Он был цел и невредим, его расчет был цел и невредим, и он испытывал то чувство опьянения боем, ту приподнятую, отчаянную самоуверенность, какая бывает только в двадцать лет у людей жизнерадостных, – опасность скользит мимо, а ты очень молод, здоров, тебя где-то любят и ждут, и впереди целая непрожитая жизнь с солнечными утрами и запахом летних акаций, с синеватым декабрьским снегом в сумерках возле подъезда и теплым, парным апрельским дождиком, в котором отсырело позванивают трамваи за намокшим бульваром, – целая непрожитая жизнь, которая всегда представлялась праздничной, счастливой.

Прошин не раздумал, что на войне его не убьют, но если уж суждено умереть, то он не погибнет случайно, сраженный шальной пулей. Нет, он доползет под огнем до разбитого орудия, обнимет ствол, поцелует его еще живыми губами, прижмется к нему щекой и умрет, как должен умереть офицер-артиллерист.

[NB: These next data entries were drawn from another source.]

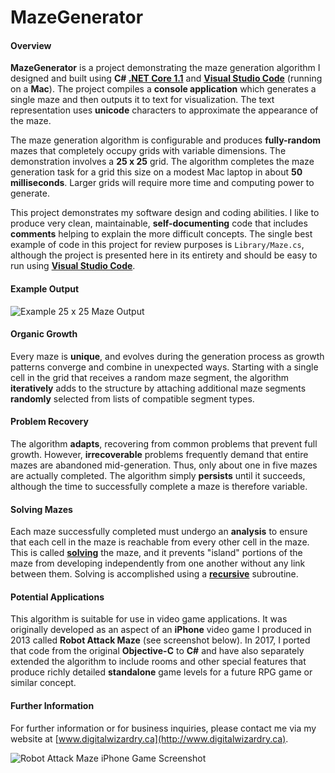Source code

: # MazeGenerator

#### Overview

**MazeGenerator** is a project demonstrating the maze generation algorithm I designed and built using **C# [.NET Core 1.1](https://www.microsoft.com/net/download/core)** and [**Visual Studio Code**](https://code.visualstudio.com/) (running on a **Mac**). The project compiles a **console application** which generates a single maze and then outputs it to text for visualization. The text representation uses **unicode** characters to approximate the appearance of the maze.

The maze generation algorithm is configurable and produces **fully-random** mazes that completely occupy  grids with variable dimensions. The demonstration involves a **25 x 25** grid. The algorithm completes the maze generation task for a grid this size on a modest Mac laptop in about **50 milliseconds**. Larger grids will require more time and computing power to generate.

This project demonstrates my software design and coding abilities. I like to produce very clean, maintainable, **self-documenting** code that includes **comments** helping to explain the more difficult concepts. The single best example of code in this project for review purposes is `Library/Maze.cs`, although the project is presented here in its entirety and should be easy to run using [**Visual Studio Code**](https://code.visualstudio.com/).

#### Example Output

![Example 25 x 25 Maze Output](http://www.digitalwizardry.ca/wp-content/themes/one-pager-genesis-master/images/utility/maze.png)

#### Organic Growth

Every maze is **unique**, and evolves during the generation process as growth patterns converge and combine in unexpected ways. Starting with a single cell in the grid that receives a random maze segment, the algorithm **iteratively** adds to the structure by attaching additional maze segments **randomly** selected from lists of compatible segment types.

#### Problem Recovery

The algorithm **adapts**, recovering from common problems that prevent full growth. However, **irrecoverable** problems frequently demand that entire mazes are abandoned mid-generation. Thus, only about one in five mazes are actually completed. The algorithm simply **persists** until it succeeds, although the time to successfully complete a maze is therefore variable.

#### Solving Mazes

Each maze successfully completed must undergo an **analysis** to ensure that each cell in the maze is reachable from every other cell in the maze. This is called [**solving**](https://en.wikipedia.org/wiki/Maze_solving_algorithm) the maze, and it prevents "island" portions of the maze from developing independently from one another without any link between them. Solving is accomplished using a [**recursive**](https://en.wikipedia.org/wiki/Recursion_(computer_science)) subroutine.

#### Potential Applications

This algorithm is suitable for use in video game applications. It was originally developed as an aspect of an **iPhone** video game I produced in 2013 called **Robot Attack Maze** (see screenshot below). In 2017, I ported that code from the original **Objective-C** to **C#** and have also separately extended the algorithm to include rooms and other special features that produce richly detailed **standalone** game levels for a future RPG game or similar concept.

#### Further Information

For further information or for business inquiries, please contact me via my website at [www.digitalwizardry.ca](http://www.digitalwizardry.ca).

![Robot Attack Maze iPhone Game Screenshot](http://www.digitalwizardry.ca/wp-content/themes/one-pager-genesis-master/images/utility/RobotAttackMaze.jpg)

Его понесут от орудия к могиле на плащ-палатке, и он почувствует, что солдаты скорбно смотрят на его молодое и после смерти прекрасное своей мужественностью лицо, и будут плакать, и жалеть, и восхищаться героической его смертью.

Потом прозвучит залп на могиле, и клятвы мстить, и последние слезы по любимому всеми лейтенанту, которого никто никогда не забудет, а капитан Ермаков, этот грубый солдафон, горько пожалеет, что был несправедлив и не полюбил его.

Но странное несоответствие было в этой смерти, погибнув, он обязательно должен был чувствовать все, что произойдет после его смерти. И то, что его просто не будет, что он ничего не сможет чувствовать и ощущать, не воспринималось им глубоко, он даже не думал об этом всерьез, как не думают об этом в двадцать лет.